Siempre ha sido así, es una pena. Hay gente que interpreta de una forma radical y tozuda una creencia o ideología. Con el cristianismo sucede lo mismo. No sé entiende cómo un mismo libro puede ser la base teórica de la mayor tiranía o el sustento más ético de una persona. No me he leído de corrido el Nuevo Testamento, pero sé que atesora enseñanzas preciosas y poéticas para la vida, que dan sentido, como lo da la más brillante literatura. Lo mejor del anarquismo y el cristianismo confluyen. Lo peor se retroalimenta, viviendo del odio y el resentimiento.
A día de hoy, 22 de octubre del dos mil quince, después de tanto cabalgar, no me considero anarquista o cristiano. Prefiero exprimir lo mejor de cada idea y, como en el teatro, saber mezclar estilos, o indagar cuál es el mejor en cada caso. Me gusta cambiar de caballo según el paisaje. Quien quiera pintar solo con un color que lo haga, pero que no sea intransigente con los que aspiramos a sorprender con una gama variada de colores.

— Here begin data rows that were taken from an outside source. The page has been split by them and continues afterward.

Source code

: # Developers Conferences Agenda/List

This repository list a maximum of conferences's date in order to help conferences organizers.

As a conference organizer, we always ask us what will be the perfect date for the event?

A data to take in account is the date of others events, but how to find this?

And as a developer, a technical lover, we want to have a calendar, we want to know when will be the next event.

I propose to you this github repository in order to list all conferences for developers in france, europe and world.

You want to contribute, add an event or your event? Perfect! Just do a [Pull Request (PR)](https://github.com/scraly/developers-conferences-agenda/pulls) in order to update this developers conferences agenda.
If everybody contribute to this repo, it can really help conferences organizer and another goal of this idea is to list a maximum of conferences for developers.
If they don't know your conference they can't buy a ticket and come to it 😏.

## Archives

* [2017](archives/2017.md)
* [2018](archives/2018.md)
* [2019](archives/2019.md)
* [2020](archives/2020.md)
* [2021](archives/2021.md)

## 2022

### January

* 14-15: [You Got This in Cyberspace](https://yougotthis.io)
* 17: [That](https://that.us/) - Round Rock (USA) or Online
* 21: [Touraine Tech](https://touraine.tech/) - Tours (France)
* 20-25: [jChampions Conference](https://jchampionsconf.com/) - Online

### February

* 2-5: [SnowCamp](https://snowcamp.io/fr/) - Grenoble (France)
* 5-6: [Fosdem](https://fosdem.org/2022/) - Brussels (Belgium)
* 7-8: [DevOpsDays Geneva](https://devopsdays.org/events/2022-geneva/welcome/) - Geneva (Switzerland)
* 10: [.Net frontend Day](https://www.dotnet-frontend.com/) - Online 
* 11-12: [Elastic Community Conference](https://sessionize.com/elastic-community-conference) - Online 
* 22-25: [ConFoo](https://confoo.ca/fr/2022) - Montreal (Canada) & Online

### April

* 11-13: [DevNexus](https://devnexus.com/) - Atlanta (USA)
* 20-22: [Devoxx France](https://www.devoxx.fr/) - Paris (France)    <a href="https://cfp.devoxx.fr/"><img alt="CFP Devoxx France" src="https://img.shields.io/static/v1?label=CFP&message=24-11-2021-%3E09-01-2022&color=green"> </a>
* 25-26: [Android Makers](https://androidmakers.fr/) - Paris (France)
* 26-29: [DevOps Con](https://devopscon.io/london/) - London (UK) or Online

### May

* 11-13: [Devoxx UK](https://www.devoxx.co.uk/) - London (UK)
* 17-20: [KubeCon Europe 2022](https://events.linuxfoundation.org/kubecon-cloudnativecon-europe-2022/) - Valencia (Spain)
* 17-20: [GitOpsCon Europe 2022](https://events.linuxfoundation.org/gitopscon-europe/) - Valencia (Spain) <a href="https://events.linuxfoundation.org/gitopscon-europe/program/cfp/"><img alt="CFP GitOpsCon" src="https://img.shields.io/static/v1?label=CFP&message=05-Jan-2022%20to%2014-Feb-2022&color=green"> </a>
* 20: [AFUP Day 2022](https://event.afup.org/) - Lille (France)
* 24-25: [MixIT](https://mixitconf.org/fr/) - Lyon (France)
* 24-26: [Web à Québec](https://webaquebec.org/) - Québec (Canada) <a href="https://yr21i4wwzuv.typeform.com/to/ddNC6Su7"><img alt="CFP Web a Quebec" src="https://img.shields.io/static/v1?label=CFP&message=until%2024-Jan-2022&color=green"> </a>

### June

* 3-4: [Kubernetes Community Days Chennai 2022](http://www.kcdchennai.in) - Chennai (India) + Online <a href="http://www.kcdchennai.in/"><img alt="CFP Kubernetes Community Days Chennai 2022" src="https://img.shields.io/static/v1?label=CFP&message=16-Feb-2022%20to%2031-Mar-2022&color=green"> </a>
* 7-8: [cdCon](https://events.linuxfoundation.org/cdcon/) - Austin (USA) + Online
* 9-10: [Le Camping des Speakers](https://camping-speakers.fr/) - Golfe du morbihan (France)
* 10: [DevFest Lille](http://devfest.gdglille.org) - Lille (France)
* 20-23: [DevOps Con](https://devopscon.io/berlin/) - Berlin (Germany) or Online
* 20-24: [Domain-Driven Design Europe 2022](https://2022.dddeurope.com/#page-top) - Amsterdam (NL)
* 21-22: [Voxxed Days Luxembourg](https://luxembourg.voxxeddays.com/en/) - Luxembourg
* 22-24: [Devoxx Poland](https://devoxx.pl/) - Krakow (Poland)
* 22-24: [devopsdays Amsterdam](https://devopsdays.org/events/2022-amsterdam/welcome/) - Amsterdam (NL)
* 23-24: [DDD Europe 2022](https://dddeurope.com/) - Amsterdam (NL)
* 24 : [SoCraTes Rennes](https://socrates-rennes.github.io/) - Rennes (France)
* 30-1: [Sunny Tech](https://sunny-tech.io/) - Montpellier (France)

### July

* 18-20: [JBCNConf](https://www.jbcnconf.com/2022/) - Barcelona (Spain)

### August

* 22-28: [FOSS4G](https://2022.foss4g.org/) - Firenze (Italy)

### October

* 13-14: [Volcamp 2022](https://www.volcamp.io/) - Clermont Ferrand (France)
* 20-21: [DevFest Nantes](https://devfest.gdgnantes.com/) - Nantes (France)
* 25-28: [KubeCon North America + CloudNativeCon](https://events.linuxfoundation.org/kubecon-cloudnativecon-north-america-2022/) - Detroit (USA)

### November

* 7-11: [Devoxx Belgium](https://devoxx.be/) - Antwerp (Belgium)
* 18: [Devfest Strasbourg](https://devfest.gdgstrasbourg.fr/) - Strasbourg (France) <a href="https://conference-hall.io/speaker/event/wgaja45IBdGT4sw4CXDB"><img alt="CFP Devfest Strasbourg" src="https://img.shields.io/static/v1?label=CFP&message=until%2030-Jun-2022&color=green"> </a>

Me pregunto que habrá sido de ese grupo de sharperos que recorrían la Prospe buscando movida. En el Joquín rompieron un espejo de los baños y Antonio les dijo que no los quería nunca más por su billar. ¿Seguirán provocando el caos como medio para alcanzar su utopía? ¿O se habrán convertido en ejecutivos de grandes empresas a los que les interesa mano de obra barata en países sin normas?